Greg Turner signs up with eye on senior tour

STARTER'S CHANCE: Greg Turner says just making the cut would make him happy at next week's NZ Open.
STARTER'S CHANCE: Greg Turner says just making the cut would make him happy at next week's NZ Open.

The field for next week's New Zealand Open is starting to take shape with one local legend confirmed this week, 10 amateurs given wildcards and 10 more spots up for grabs on Monday at Russley.

New Zealand Golf yesterday confirmed 1989 and 1997 winner Greg Turner would play his first open in 10 years.

Turner, 49, is resurrecting his playing career with an eye to joining the European Senior Tour next year once he turns 50, but he doesn't believe he has the game to be in contention at the open at Clearwater next week.

"It would be incredibly optimistic to suggest that I would be in contention to win," he said.

"I would be happy if I made the cut. But I guess golf is a funny game and you never know. I never thought I would play the New Zealand Open again, so it should be an interesting week."

Turner said his first New Zealand Open win 23 years ago was a significant moment in his golfing career.

"The win in 1989 at Paraparaumu was huge, really, and a massive turning point for me. I was having a really tough couple of years and was struggling with a swing change that I had been working on since May that year. That win turned everything around and helped me see the light at the end of the tunnel."

That win was Turner's sixth as a professional and he went on to win another seven after that, including a second New Zealand Open, at Middlemore in 1997.

Turner said the New Zealand players in the field should be inspired to bring their best game to Clearwater next week.

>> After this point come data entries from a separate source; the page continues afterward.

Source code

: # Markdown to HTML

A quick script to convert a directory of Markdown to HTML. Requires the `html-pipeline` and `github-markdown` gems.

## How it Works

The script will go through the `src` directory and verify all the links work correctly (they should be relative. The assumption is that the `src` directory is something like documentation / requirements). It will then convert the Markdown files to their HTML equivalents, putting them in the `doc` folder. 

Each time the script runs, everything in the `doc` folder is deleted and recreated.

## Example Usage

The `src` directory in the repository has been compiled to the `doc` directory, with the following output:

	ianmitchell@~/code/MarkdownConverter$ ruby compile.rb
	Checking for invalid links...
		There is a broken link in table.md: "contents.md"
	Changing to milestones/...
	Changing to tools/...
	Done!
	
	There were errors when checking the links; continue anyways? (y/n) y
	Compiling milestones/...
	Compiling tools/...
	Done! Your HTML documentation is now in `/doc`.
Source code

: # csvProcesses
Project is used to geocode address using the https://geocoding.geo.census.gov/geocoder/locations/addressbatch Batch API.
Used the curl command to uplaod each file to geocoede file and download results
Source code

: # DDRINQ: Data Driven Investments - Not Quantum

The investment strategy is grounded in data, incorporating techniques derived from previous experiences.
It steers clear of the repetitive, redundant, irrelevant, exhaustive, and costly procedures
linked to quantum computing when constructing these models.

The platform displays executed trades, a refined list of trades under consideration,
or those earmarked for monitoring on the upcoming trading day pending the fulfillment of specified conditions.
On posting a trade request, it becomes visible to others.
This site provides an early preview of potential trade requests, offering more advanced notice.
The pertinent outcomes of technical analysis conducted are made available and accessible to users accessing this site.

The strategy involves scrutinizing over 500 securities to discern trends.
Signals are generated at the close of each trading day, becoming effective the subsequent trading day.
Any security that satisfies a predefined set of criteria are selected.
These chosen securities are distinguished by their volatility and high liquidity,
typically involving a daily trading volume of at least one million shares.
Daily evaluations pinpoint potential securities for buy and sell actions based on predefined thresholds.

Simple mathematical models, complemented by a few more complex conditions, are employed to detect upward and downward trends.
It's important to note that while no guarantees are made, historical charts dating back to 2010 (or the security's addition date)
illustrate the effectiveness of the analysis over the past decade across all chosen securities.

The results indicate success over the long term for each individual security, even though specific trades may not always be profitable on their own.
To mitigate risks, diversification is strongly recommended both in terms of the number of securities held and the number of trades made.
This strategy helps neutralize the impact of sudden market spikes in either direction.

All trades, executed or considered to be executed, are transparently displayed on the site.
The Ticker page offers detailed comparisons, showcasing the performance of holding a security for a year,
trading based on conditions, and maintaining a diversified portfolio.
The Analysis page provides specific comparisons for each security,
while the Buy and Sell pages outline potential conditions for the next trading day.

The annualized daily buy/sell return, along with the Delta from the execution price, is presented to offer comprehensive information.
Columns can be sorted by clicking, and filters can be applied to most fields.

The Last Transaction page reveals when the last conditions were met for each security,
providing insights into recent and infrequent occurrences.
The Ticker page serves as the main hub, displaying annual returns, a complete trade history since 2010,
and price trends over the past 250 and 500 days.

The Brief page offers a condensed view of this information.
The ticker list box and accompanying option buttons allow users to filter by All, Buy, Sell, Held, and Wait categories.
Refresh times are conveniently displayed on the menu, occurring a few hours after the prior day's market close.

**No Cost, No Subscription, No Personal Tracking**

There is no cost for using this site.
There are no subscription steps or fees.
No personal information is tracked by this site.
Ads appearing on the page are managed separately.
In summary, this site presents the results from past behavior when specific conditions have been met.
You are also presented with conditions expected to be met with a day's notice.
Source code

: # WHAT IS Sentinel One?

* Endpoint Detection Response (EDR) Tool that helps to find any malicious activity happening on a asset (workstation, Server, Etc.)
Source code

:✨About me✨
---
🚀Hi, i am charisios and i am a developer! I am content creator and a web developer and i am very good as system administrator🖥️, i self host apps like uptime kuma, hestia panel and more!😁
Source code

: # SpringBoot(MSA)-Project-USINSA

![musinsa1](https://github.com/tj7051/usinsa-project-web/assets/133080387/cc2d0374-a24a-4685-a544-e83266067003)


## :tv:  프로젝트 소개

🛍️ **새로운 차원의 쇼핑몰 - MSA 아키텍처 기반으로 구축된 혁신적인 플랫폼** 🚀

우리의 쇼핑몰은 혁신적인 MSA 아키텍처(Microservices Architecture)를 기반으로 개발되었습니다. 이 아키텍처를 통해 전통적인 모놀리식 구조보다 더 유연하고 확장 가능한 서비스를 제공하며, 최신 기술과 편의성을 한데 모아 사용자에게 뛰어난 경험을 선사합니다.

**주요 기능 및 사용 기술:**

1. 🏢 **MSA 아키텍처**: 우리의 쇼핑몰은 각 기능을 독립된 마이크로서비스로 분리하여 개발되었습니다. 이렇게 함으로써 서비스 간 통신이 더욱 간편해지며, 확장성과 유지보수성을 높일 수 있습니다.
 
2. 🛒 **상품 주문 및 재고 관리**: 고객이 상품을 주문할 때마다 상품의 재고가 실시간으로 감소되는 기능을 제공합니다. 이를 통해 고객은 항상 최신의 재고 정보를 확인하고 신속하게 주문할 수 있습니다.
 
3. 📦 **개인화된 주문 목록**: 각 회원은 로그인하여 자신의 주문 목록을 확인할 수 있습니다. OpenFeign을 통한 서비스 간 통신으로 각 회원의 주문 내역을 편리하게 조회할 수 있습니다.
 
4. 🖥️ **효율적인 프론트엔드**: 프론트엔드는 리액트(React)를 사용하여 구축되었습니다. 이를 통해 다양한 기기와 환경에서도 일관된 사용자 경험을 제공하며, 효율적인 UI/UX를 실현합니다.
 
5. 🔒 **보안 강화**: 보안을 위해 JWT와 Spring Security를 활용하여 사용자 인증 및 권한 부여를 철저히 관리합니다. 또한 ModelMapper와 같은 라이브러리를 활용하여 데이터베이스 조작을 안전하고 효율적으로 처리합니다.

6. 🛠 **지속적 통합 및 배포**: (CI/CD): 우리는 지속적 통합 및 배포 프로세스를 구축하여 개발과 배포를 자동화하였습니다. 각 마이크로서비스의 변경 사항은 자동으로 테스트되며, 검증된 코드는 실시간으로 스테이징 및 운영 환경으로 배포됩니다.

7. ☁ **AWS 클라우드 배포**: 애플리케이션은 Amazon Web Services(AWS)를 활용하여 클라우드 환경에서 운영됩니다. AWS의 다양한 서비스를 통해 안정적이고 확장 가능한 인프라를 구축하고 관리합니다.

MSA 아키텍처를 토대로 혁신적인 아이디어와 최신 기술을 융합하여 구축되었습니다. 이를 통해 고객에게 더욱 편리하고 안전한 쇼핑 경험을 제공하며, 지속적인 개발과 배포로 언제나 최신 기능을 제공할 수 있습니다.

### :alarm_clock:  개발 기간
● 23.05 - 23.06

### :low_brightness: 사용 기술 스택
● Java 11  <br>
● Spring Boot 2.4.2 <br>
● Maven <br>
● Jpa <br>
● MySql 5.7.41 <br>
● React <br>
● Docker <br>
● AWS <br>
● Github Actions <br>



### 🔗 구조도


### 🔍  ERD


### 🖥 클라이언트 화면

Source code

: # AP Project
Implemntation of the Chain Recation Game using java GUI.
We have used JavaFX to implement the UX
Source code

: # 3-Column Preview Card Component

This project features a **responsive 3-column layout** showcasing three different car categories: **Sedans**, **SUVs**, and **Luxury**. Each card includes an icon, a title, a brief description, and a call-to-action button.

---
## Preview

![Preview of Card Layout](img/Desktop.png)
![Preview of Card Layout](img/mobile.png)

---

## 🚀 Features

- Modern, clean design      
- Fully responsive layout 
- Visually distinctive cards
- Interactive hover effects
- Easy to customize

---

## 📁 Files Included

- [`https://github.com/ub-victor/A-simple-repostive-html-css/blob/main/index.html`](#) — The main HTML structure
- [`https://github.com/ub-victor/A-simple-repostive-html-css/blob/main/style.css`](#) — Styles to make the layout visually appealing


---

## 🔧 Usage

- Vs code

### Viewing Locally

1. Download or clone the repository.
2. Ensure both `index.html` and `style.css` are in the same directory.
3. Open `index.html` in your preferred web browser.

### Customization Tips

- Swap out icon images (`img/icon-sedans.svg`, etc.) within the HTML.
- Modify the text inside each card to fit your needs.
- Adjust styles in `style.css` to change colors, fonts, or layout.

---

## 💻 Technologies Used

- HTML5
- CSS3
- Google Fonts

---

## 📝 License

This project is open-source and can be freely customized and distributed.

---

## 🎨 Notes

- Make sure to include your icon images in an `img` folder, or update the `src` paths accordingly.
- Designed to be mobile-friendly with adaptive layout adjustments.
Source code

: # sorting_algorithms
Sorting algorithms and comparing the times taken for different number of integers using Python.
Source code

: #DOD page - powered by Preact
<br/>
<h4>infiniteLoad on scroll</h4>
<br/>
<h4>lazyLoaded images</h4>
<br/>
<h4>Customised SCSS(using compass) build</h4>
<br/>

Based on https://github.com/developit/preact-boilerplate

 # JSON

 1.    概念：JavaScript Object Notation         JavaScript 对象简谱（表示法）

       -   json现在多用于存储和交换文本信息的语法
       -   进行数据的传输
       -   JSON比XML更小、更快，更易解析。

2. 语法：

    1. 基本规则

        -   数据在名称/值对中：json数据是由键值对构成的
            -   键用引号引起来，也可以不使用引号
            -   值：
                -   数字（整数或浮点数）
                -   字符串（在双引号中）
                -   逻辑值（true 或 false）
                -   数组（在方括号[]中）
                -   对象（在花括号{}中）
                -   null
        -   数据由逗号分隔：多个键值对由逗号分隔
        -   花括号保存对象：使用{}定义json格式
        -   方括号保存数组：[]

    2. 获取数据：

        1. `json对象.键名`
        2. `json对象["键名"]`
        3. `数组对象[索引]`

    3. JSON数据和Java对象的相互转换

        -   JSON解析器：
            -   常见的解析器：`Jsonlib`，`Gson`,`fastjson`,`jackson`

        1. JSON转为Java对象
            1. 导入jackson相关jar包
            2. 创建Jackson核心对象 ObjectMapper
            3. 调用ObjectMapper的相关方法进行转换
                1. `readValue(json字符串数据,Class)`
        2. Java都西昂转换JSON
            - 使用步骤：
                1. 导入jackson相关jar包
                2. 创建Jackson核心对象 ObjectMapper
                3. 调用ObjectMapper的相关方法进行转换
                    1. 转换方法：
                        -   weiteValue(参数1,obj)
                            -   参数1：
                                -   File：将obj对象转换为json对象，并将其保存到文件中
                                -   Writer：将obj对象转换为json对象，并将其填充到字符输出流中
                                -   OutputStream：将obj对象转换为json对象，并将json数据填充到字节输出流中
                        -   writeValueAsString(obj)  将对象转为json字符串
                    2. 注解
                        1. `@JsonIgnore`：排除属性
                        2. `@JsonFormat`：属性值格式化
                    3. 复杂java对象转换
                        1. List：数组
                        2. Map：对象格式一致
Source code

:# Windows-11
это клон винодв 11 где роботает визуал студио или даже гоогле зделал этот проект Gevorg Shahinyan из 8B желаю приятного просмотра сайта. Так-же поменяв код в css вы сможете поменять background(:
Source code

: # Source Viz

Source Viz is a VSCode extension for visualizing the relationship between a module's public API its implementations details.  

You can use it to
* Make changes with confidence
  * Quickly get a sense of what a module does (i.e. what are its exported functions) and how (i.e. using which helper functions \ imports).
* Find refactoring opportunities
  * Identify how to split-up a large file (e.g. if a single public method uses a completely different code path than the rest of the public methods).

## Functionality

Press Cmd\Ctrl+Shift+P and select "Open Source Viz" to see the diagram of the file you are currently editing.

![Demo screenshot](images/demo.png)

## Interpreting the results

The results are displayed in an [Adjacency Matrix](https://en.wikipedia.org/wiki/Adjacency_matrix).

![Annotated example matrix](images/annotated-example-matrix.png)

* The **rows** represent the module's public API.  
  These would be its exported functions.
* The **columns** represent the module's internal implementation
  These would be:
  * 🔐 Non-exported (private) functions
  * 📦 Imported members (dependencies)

"There is nothing like winning your national open. You dream of that moment when you're growing up as a kid and to realise that dream not once, but a couple of occasions is really special."

Danny Lee could still play, depending on how he goes in the second stage of US PGA Tour qualifying school. Lee will join fellow Kiwi Steve Alker in one of a handful of second-stage events in California, starting tomorrow.

If Lee doesn't make the cut-off point for the third and final stage - believed to be around the top 17 - his playing diary appears free and he could return to New Zealand in time for the first round at Clearwater on Thursday next week.

A New Zealand Golf spokesperson said no discussions had gone ahead with Lee about what would happen should he not qualify for the third stage, but the 22-year-old has consistently said he would like to play if possible.

Meanwhile, New Zealand Golf has invited 10 amateurs to play in the open, including Ashburton's Daniel Pearce.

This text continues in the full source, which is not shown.